(Given entries begins)

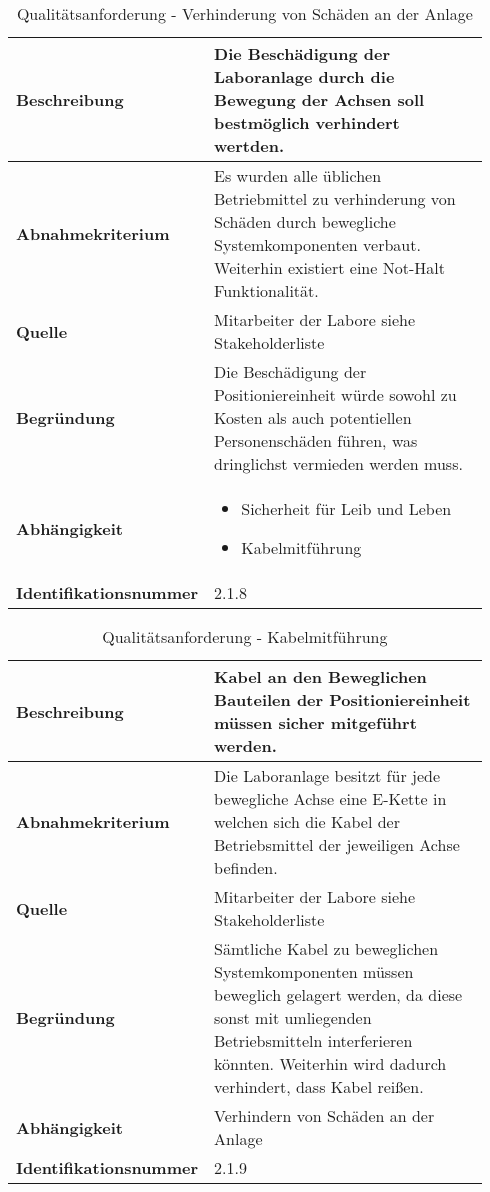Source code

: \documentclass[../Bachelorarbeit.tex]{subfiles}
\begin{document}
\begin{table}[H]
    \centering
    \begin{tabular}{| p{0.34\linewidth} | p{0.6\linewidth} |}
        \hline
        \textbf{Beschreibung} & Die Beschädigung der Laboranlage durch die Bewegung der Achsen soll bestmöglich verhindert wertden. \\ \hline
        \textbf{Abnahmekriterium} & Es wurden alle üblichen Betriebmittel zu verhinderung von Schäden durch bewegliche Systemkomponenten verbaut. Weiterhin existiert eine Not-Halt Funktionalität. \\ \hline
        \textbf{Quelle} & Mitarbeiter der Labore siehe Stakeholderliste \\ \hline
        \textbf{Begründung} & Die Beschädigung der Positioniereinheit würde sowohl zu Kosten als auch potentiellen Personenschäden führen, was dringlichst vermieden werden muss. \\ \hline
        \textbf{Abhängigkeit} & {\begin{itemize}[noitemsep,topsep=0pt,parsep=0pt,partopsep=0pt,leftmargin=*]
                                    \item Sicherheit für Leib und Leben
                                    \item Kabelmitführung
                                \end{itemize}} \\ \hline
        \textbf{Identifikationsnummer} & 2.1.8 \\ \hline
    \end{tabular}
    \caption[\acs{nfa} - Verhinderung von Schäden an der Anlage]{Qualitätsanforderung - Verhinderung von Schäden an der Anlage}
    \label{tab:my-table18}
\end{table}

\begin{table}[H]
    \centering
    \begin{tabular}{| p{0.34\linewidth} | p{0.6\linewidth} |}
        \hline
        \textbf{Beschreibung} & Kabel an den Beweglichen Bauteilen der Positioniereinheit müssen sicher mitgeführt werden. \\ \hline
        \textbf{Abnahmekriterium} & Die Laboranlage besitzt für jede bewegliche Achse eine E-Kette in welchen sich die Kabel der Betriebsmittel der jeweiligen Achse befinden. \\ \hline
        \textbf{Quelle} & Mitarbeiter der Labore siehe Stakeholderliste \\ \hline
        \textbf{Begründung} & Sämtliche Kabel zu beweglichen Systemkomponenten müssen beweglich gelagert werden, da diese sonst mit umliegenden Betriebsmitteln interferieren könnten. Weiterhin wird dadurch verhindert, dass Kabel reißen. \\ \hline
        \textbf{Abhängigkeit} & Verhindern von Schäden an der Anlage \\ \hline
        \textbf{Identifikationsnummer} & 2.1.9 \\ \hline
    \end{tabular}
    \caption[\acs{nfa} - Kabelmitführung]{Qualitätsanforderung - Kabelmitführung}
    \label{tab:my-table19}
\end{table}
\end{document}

(Given entries ends)
(Given entries begins)

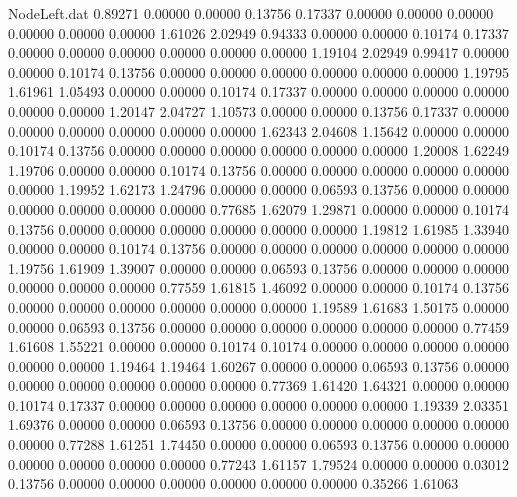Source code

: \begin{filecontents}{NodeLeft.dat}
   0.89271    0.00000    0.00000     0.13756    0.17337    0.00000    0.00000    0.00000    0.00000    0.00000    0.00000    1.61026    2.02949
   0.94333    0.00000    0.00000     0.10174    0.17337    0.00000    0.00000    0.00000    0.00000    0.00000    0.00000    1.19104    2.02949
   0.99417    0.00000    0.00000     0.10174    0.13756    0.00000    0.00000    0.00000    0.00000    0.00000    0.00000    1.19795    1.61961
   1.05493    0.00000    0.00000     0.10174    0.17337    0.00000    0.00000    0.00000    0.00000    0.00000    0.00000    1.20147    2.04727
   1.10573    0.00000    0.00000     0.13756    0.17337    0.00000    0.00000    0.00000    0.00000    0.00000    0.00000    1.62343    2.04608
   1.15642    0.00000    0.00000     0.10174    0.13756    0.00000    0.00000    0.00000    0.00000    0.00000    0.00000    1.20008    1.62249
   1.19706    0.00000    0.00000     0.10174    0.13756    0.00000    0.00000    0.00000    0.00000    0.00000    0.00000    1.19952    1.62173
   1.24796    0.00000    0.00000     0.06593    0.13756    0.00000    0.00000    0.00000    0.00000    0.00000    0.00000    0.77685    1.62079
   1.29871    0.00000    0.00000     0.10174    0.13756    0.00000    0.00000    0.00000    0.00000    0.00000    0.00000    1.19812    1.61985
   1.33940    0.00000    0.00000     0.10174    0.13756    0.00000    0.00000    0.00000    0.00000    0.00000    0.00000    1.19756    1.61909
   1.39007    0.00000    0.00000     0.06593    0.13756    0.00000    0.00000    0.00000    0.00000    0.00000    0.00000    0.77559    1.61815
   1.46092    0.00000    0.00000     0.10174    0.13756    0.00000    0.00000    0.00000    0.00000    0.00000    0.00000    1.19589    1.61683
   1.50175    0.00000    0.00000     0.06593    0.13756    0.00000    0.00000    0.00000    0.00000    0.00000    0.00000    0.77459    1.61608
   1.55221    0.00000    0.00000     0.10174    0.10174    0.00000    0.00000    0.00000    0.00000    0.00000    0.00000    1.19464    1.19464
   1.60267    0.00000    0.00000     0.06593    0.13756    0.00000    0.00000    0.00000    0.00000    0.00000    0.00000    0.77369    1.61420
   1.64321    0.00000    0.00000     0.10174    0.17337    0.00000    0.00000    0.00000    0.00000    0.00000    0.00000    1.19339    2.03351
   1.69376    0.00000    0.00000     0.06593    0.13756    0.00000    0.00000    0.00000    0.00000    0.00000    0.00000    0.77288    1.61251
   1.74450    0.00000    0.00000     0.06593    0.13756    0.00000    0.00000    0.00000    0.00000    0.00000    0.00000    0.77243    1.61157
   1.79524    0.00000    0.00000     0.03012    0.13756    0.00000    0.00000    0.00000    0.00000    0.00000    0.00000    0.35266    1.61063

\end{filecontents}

(Given entries ends)

--- Work instructions ---
Return every line of the data above in which "caption" appears.

--- Worked solution ---
    \caption[\acs{nfa} - Verhinderung von Schäden an der Anlage]{Qualitätsanforderung - Verhinderung von Schäden an der Anlage}
    \caption[\acs{nfa} - Kabelmitführung]{Qualitätsanforderung - Kabelmitführung}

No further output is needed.